The mutual life insurer was plunged into turmoil in 2000 after it lost a case in the House of Lords. For years it had creamed off some of the best pensions business - judges, lawyers - by promising high returns with low charges. But it promised more than it could deliver.
Tens of thousands of customers had been attracted to its with-profit pension policies with guaranteed annuity rates of up to 12 per cent. By the end of the 1990s it realised it could not afford to honour these. Equitable launched court proceedings to enable it to force policyholders to accept bonus cuts. It won the first stage of its battle only to lose in the Court of Appeal and then the House of Lords.
The decision left the insurer with a £1.5 billion liability that it could not afford to pay, forcing it to close its with-profits fund to new business and slash bonuses for all its policyholders. More than a million in the UK and several thousand in Ireland and Germany saw the value of their policies fall by up to 50 per cent. To add insult to injury, Equitable charged high exit penalties on customers who wanted to quit.

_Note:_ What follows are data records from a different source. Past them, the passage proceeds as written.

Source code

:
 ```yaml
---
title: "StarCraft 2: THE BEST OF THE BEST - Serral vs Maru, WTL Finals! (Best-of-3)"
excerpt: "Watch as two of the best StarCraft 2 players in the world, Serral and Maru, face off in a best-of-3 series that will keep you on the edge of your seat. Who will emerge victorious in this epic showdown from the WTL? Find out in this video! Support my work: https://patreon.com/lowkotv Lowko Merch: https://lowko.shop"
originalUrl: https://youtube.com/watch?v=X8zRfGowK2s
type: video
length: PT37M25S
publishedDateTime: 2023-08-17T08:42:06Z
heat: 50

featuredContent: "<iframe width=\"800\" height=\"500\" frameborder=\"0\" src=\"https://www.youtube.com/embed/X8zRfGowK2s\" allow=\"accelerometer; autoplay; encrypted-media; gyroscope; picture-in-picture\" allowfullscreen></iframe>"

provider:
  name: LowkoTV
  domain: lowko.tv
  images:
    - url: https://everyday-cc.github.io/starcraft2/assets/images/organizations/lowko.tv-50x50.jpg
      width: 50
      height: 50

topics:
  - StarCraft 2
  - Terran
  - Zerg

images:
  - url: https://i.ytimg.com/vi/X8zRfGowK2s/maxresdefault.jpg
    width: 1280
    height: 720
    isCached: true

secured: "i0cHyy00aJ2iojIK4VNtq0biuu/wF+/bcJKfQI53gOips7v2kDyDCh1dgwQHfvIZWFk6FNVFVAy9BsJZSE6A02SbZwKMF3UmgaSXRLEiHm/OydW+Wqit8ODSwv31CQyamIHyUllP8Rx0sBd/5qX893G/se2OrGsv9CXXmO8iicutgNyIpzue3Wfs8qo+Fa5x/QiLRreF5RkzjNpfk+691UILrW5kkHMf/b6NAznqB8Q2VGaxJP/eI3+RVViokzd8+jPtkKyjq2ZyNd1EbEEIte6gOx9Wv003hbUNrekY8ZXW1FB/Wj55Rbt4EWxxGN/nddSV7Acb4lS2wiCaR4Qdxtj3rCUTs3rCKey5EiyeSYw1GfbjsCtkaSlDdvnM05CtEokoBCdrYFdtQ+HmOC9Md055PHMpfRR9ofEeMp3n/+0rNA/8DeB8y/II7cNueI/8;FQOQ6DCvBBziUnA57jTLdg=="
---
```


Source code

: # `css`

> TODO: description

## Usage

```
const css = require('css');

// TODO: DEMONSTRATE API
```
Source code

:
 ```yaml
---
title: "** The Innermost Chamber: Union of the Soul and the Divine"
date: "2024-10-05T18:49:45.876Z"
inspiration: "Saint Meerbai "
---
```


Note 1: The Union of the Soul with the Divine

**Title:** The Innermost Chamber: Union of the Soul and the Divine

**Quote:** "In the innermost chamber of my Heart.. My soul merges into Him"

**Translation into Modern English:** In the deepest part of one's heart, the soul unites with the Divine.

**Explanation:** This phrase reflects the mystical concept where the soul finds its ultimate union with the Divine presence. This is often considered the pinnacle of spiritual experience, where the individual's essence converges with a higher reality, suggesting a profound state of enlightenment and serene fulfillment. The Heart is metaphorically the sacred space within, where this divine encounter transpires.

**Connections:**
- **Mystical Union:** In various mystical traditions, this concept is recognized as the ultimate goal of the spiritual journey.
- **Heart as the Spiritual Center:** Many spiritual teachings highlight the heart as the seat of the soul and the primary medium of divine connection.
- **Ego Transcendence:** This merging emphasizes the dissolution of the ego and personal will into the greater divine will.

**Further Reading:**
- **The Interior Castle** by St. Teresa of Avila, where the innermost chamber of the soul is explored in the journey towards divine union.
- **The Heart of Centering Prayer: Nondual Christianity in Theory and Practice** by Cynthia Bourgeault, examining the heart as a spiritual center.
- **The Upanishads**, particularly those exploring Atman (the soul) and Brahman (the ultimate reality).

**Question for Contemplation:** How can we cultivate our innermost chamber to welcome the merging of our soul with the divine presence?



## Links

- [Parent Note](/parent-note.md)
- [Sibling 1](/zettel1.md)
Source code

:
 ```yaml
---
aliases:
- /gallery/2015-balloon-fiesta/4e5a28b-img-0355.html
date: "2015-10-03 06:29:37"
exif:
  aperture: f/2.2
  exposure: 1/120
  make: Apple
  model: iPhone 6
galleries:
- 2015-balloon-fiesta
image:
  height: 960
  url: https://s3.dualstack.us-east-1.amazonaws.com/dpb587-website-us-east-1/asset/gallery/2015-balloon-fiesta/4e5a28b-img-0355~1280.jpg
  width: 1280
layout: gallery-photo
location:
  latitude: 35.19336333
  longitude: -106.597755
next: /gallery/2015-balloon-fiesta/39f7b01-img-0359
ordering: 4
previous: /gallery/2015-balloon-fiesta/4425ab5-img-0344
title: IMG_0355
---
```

What has this got to do with the government?
The Parliamentary Ombudsman's report is expected to condemn the government for failing to regulate the insurer correctly. The Treasury, the Financial Services Authority and the Government’s Actuary’s department are all expected to be accused of “maladministration” at the expense of consumers. Campaigners hope that the report recommends the government compensates Equitable customers who have lost a large chunk of their pensions and savings.
Who may be eligible for compensation?
Campaigners argue that compensation should go to everyone whose policies were in force when bonuses were cut by 16 per cent in 2001 – meaning even if policyholders have left Equitable Life, they may still be compensated.
Is compensation guaranteed?
The government is under no obligation to pay out compensation if it is recommended by the Parliamentary Ombudsman. It has already ignored a recommendation by the European Parliament to pay compensation.
It is estimated that it could a refund package could cost up to £4 billion of taxpayer’s money. As the Government has already bailed out Northern Rock and had to find £2.7 billion to compensate those left worse off by the abolition of the 10p tax rate, the Treasury will want to avoid another huge expense.
What is in store for Equitable?
The life assurer has sold off most of its operations, transferring its fixed pensions to Canada Life in 2007 and all of its remaining with-profits annuity polices to Prudential in 2008. It is currently looking for a buyer for the rest of the business.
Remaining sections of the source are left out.